Data entries
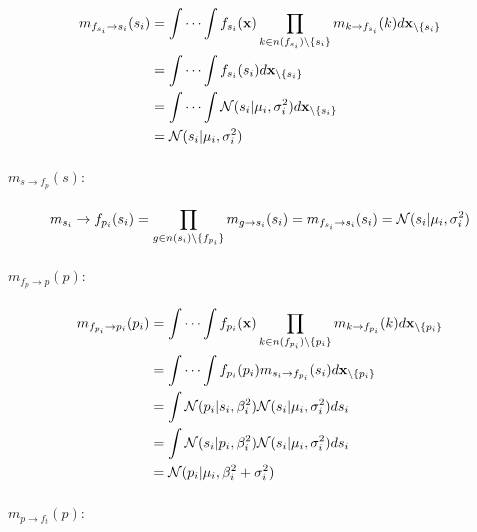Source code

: \documentclass[11pt,twoside,spanish]{report} %
\begin{document}
\begin{equation}
	\centering
	\begin{split}
		m_{f_{s_i}\rightarrow s_i}(s_i) & = \int\cdots\int f_{s_i}(\textbf{x})\prod_{k\in n(f_{s_i})\backslash\{s_i\}} m_{k\rightarrow f_{s_i}}(k)d\textbf{x}_{\backslash \{s_i\}} \\
		& = \int\cdots\int f_{s_i}(s_i)d\textbf{x}_{\backslash \{s_i\}} \\
		& = \int\cdots\int \mathcal{N}(s_i \vert \mu_i,\sigma_i^2)d\textbf{x}_{\backslash \{s_i\}} \\
		& =  \mathcal{N}(s_i \vert \mu_i,\sigma_i^2)
	\end{split}
\end{equation}

\paragraph{$m_{s\rightarrow f_{p}}(s):$}

\begin{equation}
	\centering
	m_{s_i}\rightarrow f_{p_i}(s_i) = \prod_{g\in n(s_i)\backslash\{f_{p_i}\}} m_{g\rightarrow s_i}(s_i)
	= m_{f_{s_i}\rightarrow s_i}(s_i)
	=  \mathcal{N}(s_i \vert \mu_i,\sigma_i^2)
\end{equation}

\paragraph{$m_{f_{p}\rightarrow p}(p):$}

\begin{equation}
	\centering
	\begin{split}
		m_{f_{p_i}\rightarrow p_i}(p_i) & = \int\cdots\int f_{p_i}(\textbf{x})\prod_{k\in n(f_{p_i})\backslash\{p_i\}} m_{k\rightarrow f_{p_i}}(k)d\textbf{x}_{\backslash \{p_i\}} \\
		& = \int\cdots\int f_{p_i}(p_i) m_{s_i\rightarrow f_{p_i}}(s_i)d\textbf{x}_{\backslash \{p_i\}} \\
		& = \int \mathcal{N}(p_i \vert s_i,\beta_i^2) \mathcal{N}(s_i \vert \mu_i,\sigma_i^2)ds_i \\
		& = \int \mathcal{N}(s_i \vert p_i,\beta_i^2) \mathcal{N}(s_i \vert \mu_i,\sigma_i^2)ds_i \\
		& =  \mathcal{N}(p_i \vert \mu_i,\beta_i^2+\sigma_i^2)
	\end{split}
\end{equation}

\paragraph{$m_{p\rightarrow f_{t}}(p):$}
\end{document}
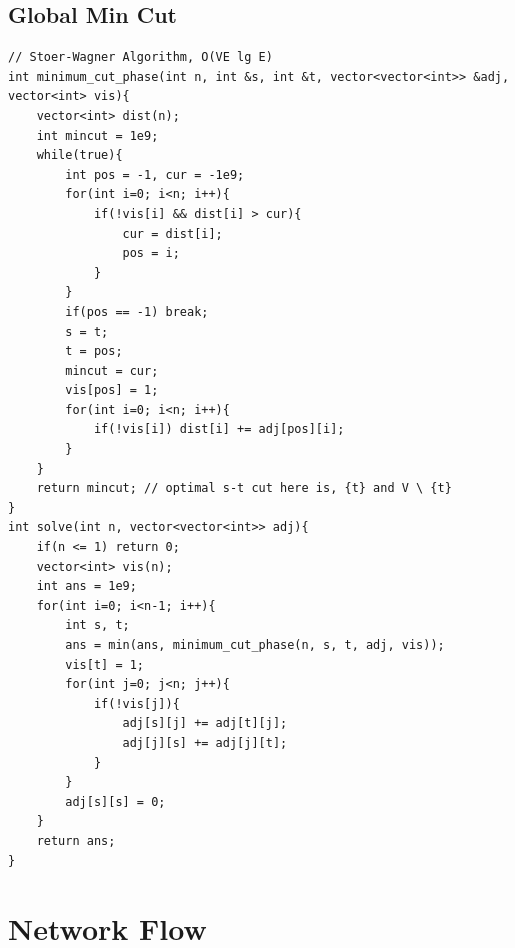 \documentclass[landscape, 8pt, a4paper, oneside, twocolumn]{extarticle}
\begin{document}
\subsection{Global Min Cut}
\begin{verbatim}
// Stoer-Wagner Algorithm, O(VE lg E)
int minimum_cut_phase(int n, int &s, int &t, vector<vector<int>> &adj, vector<int> vis){
    vector<int> dist(n);
    int mincut = 1e9;
    while(true){
        int pos = -1, cur = -1e9;
        for(int i=0; i<n; i++){
            if(!vis[i] && dist[i] > cur){
                cur = dist[i];
                pos = i;
            }
        }
        if(pos == -1) break;
        s = t;
        t = pos;
        mincut = cur;
        vis[pos] = 1;
        for(int i=0; i<n; i++){
            if(!vis[i]) dist[i] += adj[pos][i];
        }
    }
    return mincut; // optimal s-t cut here is, {t} and V \ {t}
}
int solve(int n, vector<vector<int>> adj){
    if(n <= 1) return 0;
    vector<int> vis(n);
    int ans = 1e9;
    for(int i=0; i<n-1; i++){
        int s, t;
        ans = min(ans, minimum_cut_phase(n, s, t, adj, vis));
        vis[t] = 1;
        for(int j=0; j<n; j++){
            if(!vis[j]){
                adj[s][j] += adj[t][j];
                adj[j][s] += adj[j][t];
            }
        }
        adj[s][s] = 0;
    }
    return ans;
}
\end{verbatim}
\section{Network Flow}
\end{document}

## TASK DESCRIPTION
Write the records out again verbatim and omit the pictures they contain.

## REPLY
Source code

: \documentclass[11pt,twoside,spanish]{report} %
\begin{document}
\begin{equation}
	\centering
	\begin{split}
		m_{f_{s_i}\rightarrow s_i}(s_i) & = \int\cdots\int f_{s_i}(\textbf{x})\prod_{k\in n(f_{s_i})\backslash\{s_i\}} m_{k\rightarrow f_{s_i}}(k)d\textbf{x}_{\backslash \{s_i\}} \\
		& = \int\cdots\int f_{s_i}(s_i)d\textbf{x}_{\backslash \{s_i\}} \\
		& = \int\cdots\int \mathcal{N}(s_i \vert \mu_i,\sigma_i^2)d\textbf{x}_{\backslash \{s_i\}} \\
		& =  \mathcal{N}(s_i \vert \mu_i,\sigma_i^2)
	\end{split}
\end{equation}

\paragraph{$m_{s\rightarrow f_{p}}(s):$}

\begin{equation}
	\centering
	m_{s_i}\rightarrow f_{p_i}(s_i) = \prod_{g\in n(s_i)\backslash\{f_{p_i}\}} m_{g\rightarrow s_i}(s_i)
	= m_{f_{s_i}\rightarrow s_i}(s_i)
	=  \mathcal{N}(s_i \vert \mu_i,\sigma_i^2)
\end{equation}

\paragraph{$m_{f_{p}\rightarrow p}(p):$}

\begin{equation}
	\centering
	\begin{split}
		m_{f_{p_i}\rightarrow p_i}(p_i) & = \int\cdots\int f_{p_i}(\textbf{x})\prod_{k\in n(f_{p_i})\backslash\{p_i\}} m_{k\rightarrow f_{p_i}}(k)d\textbf{x}_{\backslash \{p_i\}} \\
		& = \int\cdots\int f_{p_i}(p_i) m_{s_i\rightarrow f_{p_i}}(s_i)d\textbf{x}_{\backslash \{p_i\}} \\
		& = \int \mathcal{N}(p_i \vert s_i,\beta_i^2) \mathcal{N}(s_i \vert \mu_i,\sigma_i^2)ds_i \\
		& = \int \mathcal{N}(s_i \vert p_i,\beta_i^2) \mathcal{N}(s_i \vert \mu_i,\sigma_i^2)ds_i \\
		& =  \mathcal{N}(p_i \vert \mu_i,\beta_i^2+\sigma_i^2)
	\end{split}
\end{equation}

\paragraph{$m_{p\rightarrow f_{t}}(p):$}
\end{document}
 \documentclass[landscape, 8pt, a4paper, oneside, twocolumn]{extarticle}
\begin{document}
\subsection{Global Min Cut}
\begin{verbatim}
// Stoer-Wagner Algorithm, O(VE lg E)
int minimum_cut_phase(int n, int &s, int &t, vector<vector<int>> &adj, vector<int> vis){
    vector<int> dist(n);
    int mincut = 1e9;
    while(true){
        int pos = -1, cur = -1e9;
        for(int i=0; i<n; i++){
            if(!vis[i] && dist[i] > cur){
                cur = dist[i];
                pos = i;
            }
        }
        if(pos == -1) break;
        s = t;
        t = pos;
        mincut = cur;
        vis[pos] = 1;
        for(int i=0; i<n; i++){
            if(!vis[i]) dist[i] += adj[pos][i];
        }
    }
    return mincut; // optimal s-t cut here is, {t} and V \ {t}
}
int solve(int n, vector<vector<int>> adj){
    if(n <= 1) return 0;
    vector<int> vis(n);
    int ans = 1e9;
    for(int i=0; i<n-1; i++){
        int s, t;
        ans = min(ans, minimum_cut_phase(n, s, t, adj, vis));
        vis[t] = 1;
        for(int j=0; j<n; j++){
            if(!vis[j]){
                adj[s][j] += adj[t][j];
                adj[j][s] += adj[j][t];
            }
        }
        adj[s][s] = 0;
    }
    return ans;
}
\end{verbatim}
\section{Network Flow}
\end{document}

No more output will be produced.